The Amazing Mrs. Murphy
Exactly one month ago today a lady named Pamela Murphy died in California and there was only a paid, one-paragraph obituary in the Los Angeles Times. She was 90 years old so the funeral wasn’t a big one, nothing like back in 1971 when her husband’s death was quite literally heralded on the very front page of every newspaper in the nation, but the amazing Mrs. Murphy was quite a hero, too.
It all started in the early ‘50s when she, a beautiful flight attendant at the time, fell in love with a little 5-foot-5 high school drop-out from Texas. He had lied in several different ways to get into the fight for his country in World War II and, after being rejected by both the Navy and the Marines because he was so frightfully slight-of-build, he finally hooked up with the troop-starved Army.
Once his unit got to Europe the baby-faced kid – Audie Murphy – soon became one of the greatest heroes this nation has ever known. Even today the grave of the fabled Congressional Medal of Honor winner in Arlington National Cemetery has more visitors than any other except for that of John F. Kennedy.
After Audie came back home and his picture was plastered on the front of Life Magazine, actor Jimmy Cagney lured him to Hollywood. At first things seemed bleak but when they finally put Murphy’s own miraculous and heroic story on film in a 1955 movie called “To Hell And Back,” it became the world’s top grossing film until 20 years later when Steven Spielberg’s “Jaws” finally broke the record.
Now what you need to know is that Audie Murphy came back from his horrifying war experience with some terrible demons he could never slay. Sure, he once knocked out six German tanks and killed 150 of the enemy all by himself but, in the process, he became badly afflicted with what is today called “post-traumatic stress disorder.” His nightmares and torments were awful and, for that matter, so was his life in a very private, hushed way because, back then, nobody would dare slur Audie Murphy.
His first marriage lasted only two years, ending just after he pulled a pistol on his wife, so it was into quite a different battlefield that the former Pamela Opal Lee entered when she next took his hand in marriage. They soon had two sons but Audie was “running wide open” by then.

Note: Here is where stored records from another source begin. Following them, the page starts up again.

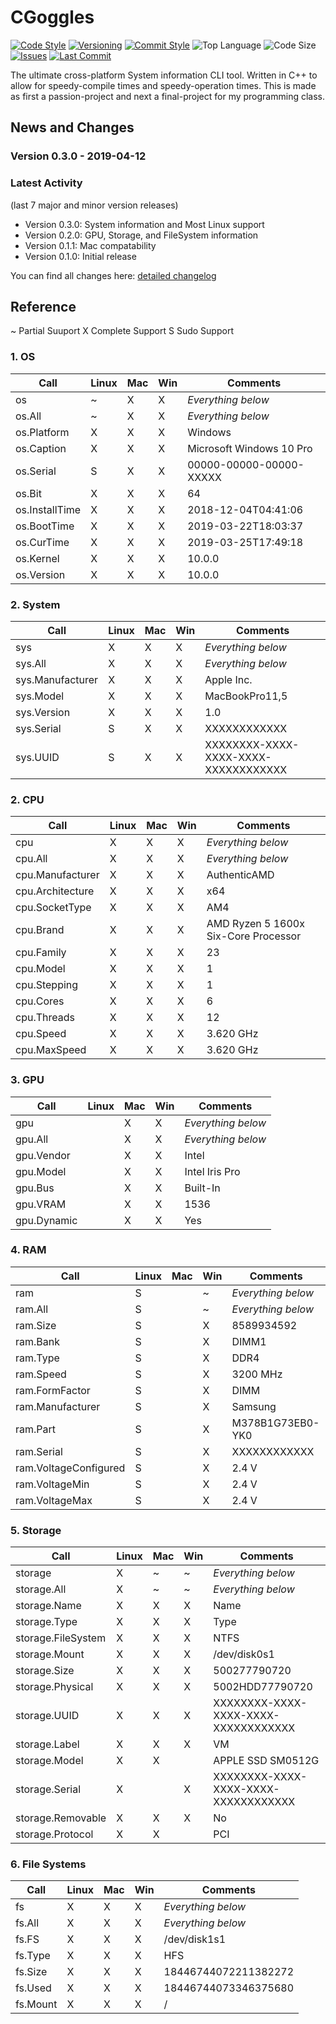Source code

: # CGoggles

[![Code Style](https://img.shields.io/badge/code_style-VS_Code-blue.svg?style=flat)](https://google.github.io/styleguide/cppguide.html)
[![Versioning](https://img.shields.io/badge/versioning-semantic-brightgreen.svg?style=flat)](https://semver.org/)
[![Commit Style](https://img.shields.io/badge/commit_style-gitmoji-yellow.svg?style=flat)](https://gitmoji.carloscuesta.me/)
![Top Language](https://img.shields.io/github/languages/top/evaneliasyoung/cgoggles.svg?style=flat)
![Code Size](https://img.shields.io/github/languages/code-size/evaneliasyoung/cgoggles.svg?style=flat)
[![Issues](https://img.shields.io/github/issues/evaneliasyoung/cgoggles.svg?style=flat)](https://github.com/evaneliasyoung/cgoggles/issues)
[![Last Commit](https://img.shields.io/github/last-commit/evaneliasyoung/cgoggles.svg?style=flat)](https://github.com/evaneliasyoung/cgoggles/commit/master)

The ultimate cross-platform System information CLI tool.
Written in C++ to allow for speedy-compile times and speedy-operation times.
This is made as first a passion-project and next a final-project for my programming class.

## News and Changes

### Version 0.3.0 - 2019-04-12

### Latest Activity

(last 7 major and minor version releases)

- Version 0.3.0: System information and Most Linux support
- Version 0.2.0: GPU, Storage, and FileSystem information
- Version 0.1.1: Mac compatability
- Version 0.1.0: Initial release

You can find all changes here: [detailed changelog](CHANGELOG.md)

## Reference

~ Partial Suuport
X Complete Support
S Sudo Support

### 1. OS

| Call           | Linux | Mac | Win | Comments                 |
| -------------- | ----- | --- | --- | ------------------------ |
| os             | ~     | X   | X   | *Everything below*       |
| os.All         | ~     | X   | X   | *Everything below*       |
| os.Platform    | X     | X   | X   | Windows                  |
| os.Caption     | X     | X   | X   | Microsoft Windows 10 Pro |
| os.Serial      | S     | X   | X   | 00000-00000-00000-XXXXX  |
| os.Bit         | X     | X   | X   | 64                       |
| os.InstallTime | X     | X   | X   | 2018-12-04T04:41:06      |
| os.BootTime    | X     | X   | X   | 2019-03-22T18:03:37      |
| os.CurTime     | X     | X   | X   | 2019-03-25T17:49:18      |
| os.Kernel      | X     | X   | X   | 10.0.0                   |
| os.Version     | X     | X   | X   | 10.0.0                   |

### 2. System
| Call             | Linux | Mac | Win | Comments                             |
| ---------------- | ----- | --- | --- | ------------------------------------ |
| sys              | X     | X   | X   | *Everything below*                   |
| sys.All          | X     | X   | X   | *Everything below*                   |
| sys.Manufacturer | X     | X   | X   | Apple Inc.                           |
| sys.Model        | X     | X   | X   | MacBookPro11,5                       |
| sys.Version      | X     | X   | X   | 1.0                                  |
| sys.Serial       | S     | X   | X   | XXXXXXXXXXXX                         |
| sys.UUID         | S     | X   | X   | XXXXXXXX-XXXX-XXXX-XXXX-XXXXXXXXXXXX |

### 2. CPU

| Call             | Linux | Mac | Win | Comments                             |
| ---------------- | ----- | --- | --- | ------------------------------------ |
| cpu              | X     | X   | X   | *Everything below*                   |
| cpu.All          | X     | X   | X   | *Everything below*                   |
| cpu.Manufacturer | X     | X   | X   | AuthenticAMD                         |
| cpu.Architecture | X     | X   | X   | x64                                  |
| cpu.SocketType   | X     | X   | X   | AM4                                  |
| cpu.Brand        | X     | X   | X   | AMD Ryzen 5 1600x Six-Core Processor |
| cpu.Family       | X     | X   | X   | 23                                   |
| cpu.Model        | X     | X   | X   | 1                                    |
| cpu.Stepping     | X     | X   | X   | 1                                    |
| cpu.Cores        | X     | X   | X   | 6                                    |
| cpu.Threads      | X     | X   | X   | 12                                   |
| cpu.Speed        | X     | X   | X   | 3.620 GHz                            |
| cpu.MaxSpeed     | X     | X   | X   | 3.620 GHz                            |

### 3. GPU

| Call        | Linux | Mac | Win | Comments           |
| ----------- | ----- | --- | --- | ------------------ |
| gpu         |       | X   | X   | *Everything below* |
| gpu.All     |       | X   | X   | *Everything below* |
| gpu.Vendor  |       | X   | X   | Intel              |
| gpu.Model   |       | X   | X   | Intel Iris Pro     |
| gpu.Bus     |       | X   | X   | Built-In           |
| gpu.VRAM    |       | X   | X   | 1536               |
| gpu.Dynamic |       | X   | X   | Yes                |

### 4. RAM

| Call                  | Linux | Mac | Win | Comments           |
| --------------------- | ----- | --- | --- | ------------------ |
| ram                   | S     |     | ~   | *Everything below* |
| ram.All               | S     |     | ~   | *Everything below* |
| ram.Size              | S     |     | X   | 8589934592         |
| ram.Bank              | S     |     | X   | DIMM1              |
| ram.Type              | S     |     | X   | DDR4               |
| ram.Speed             | S     |     | X   | 3200 MHz           |
| ram.FormFactor        | S     |     | X   | DIMM               |
| ram.Manufacturer      | S     |     | X   | Samsung            |
| ram.Part              | S     |     | X   | M378B1G73EB0-YK0   |
| ram.Serial            | S     |     | X   | XXXXXXXXXXXX       |
| ram.VoltageConfigured | S     |     | X   | 2.4 V              |
| ram.VoltageMin        | S     |     | X   | 2.4 V              |
| ram.VoltageMax        | S     |     | X   | 2.4 V              |

### 5. Storage

| Call               | Linux | Mac | Win | Comments                             |
| ------------------ | ----- | --- | --- | ------------------------------------ |
| storage            | X     | ~   | ~   | *Everything below*                   |
| storage.All        | X     | ~   | ~   | *Everything below*                   |
| storage.Name       | X     | X   | X   | Name                                 |
| storage.Type       | X     | X   | X   | Type                                 |
| storage.FileSystem | X     | X   | X   | NTFS                                 |
| storage.Mount      | X     | X   | X   | /dev/disk0s1                         |
| storage.Size       | X     | X   | X   | 500277790720                         |
| storage.Physical   | X     | X   | X   | 5002HDD77790720                      |
| storage.UUID       | X     | X   | X   | XXXXXXXX-XXXX-XXXX-XXXX-XXXXXXXXXXXX |
| storage.Label      | X     | X   | X   | VM                                   |
| storage.Model      | X     | X   |     | APPLE SSD SM0512G                    |
| storage.Serial     | X     |     | X   | XXXXXXXX-XXXX-XXXX-XXXX-XXXXXXXXXXXX |
| storage.Removable  | X     | X   | X   | No                                   |
| storage.Protocol   | X     | X   |     | PCI                                  |

### 6. File Systems

| Call     | Linux | Mac | Win | Comments             |
| -------- | ----- | --- | --- | -------------------- |
| fs       | X     | X   | X   | *Everything below*   |
| fs.All   | X     | X   | X   | *Everything below*   |
| fs.FS    | X     | X   | X   | /dev/disk1s1         |
| fs.Type  | X     | X   | X   | HFS                  |
| fs.Size  | X     | X   | X   | 18446744072211382272 |
| fs.Used  | X     | X   | X   | 18446744073346375680 |
| fs.Mount | X     | X   | X   | /                    |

Are you kidding me? He was a famous movie actor and a far-more-famous war hero, buying ranches in Texas and Arizona and California, raising cattle and horses as well as “all manner of hell.” He was living, as they say, “larger than he was” and Audie Murphy was evermore huge.
Audie made a pile of money but between bad investments, bad bets and an endless parade of bad women he was badly in debt on that Memorial Day weekend in 1971 when his private plane crashed near Roanoke, Va. He was also estranged from Pamela at the time of his death but she would forever insist, “Even with the adultery and desertion at the end, he always remained my hero.”
Armed with such unfailing devotion, she moved into a small apartment and got a job working as a clerk at a VA hospital. It appeared, at least on the surface, as a way to scrap out a meager living, to pay off Audie’s debts, but there was more – in her precious heart there had been born a calling.
Because she’d had lived beside those post-traumatic demons some combat soldiers can’t help bringing back home, she would spend the next 35 years as a fierce advocate for the veterans who have served our country.
Dennis McCarthy, a wonderful columnist for the Los Angeles Daily News, would later write, “She never called a veteran by his first name. It was always 'Mister.’ Respect came with the job. At first, no one knew who she was. Soon, though, word spread through the VA that the nice woman with the clipboard was Audie Murphy’s widow.
"It was like saying Patton had just walked in the front door,” Dennis wrote. “Men with tears in their eyes walked up to her and gave her a hug. ‘Thank you,’ they said, over and over. The first couple of years, I think the hugs were more for Audie’s memory as a war hero. The last 30 years, they were for Pam.”
Stephen Sherman, one of the veterans served by the Sepulveda VA Hospital, described her well. “Nobody could cut through VA red tape faster than Mrs. Murphy. Many times I watched her march a veteran who had been waiting more than an hour right into the doctor’s office. She was even reprimanded a few times, but it didn’t matter to Mrs. Murphy. Only her boys mattered. She was our angel.”
It was as though her creed, her goal in life before she died at age 90 last month, was what Teddy Roosevelt once said rather historically, “Do what you can, with what you have, where you are.”
That was what made Pamela Murphy such a hero to literally thousands of vets, those who may not have won the awards Audie once did but who were treated with the same respect, kindness and love. Pamela knew what they went through so our country would be what it is today.
They said she died, at age 90, watching a Lakers game on TV. When she did, she was a bigger hero than any player on the floor. Our Mrs. Murphy was an amazing woman indeed.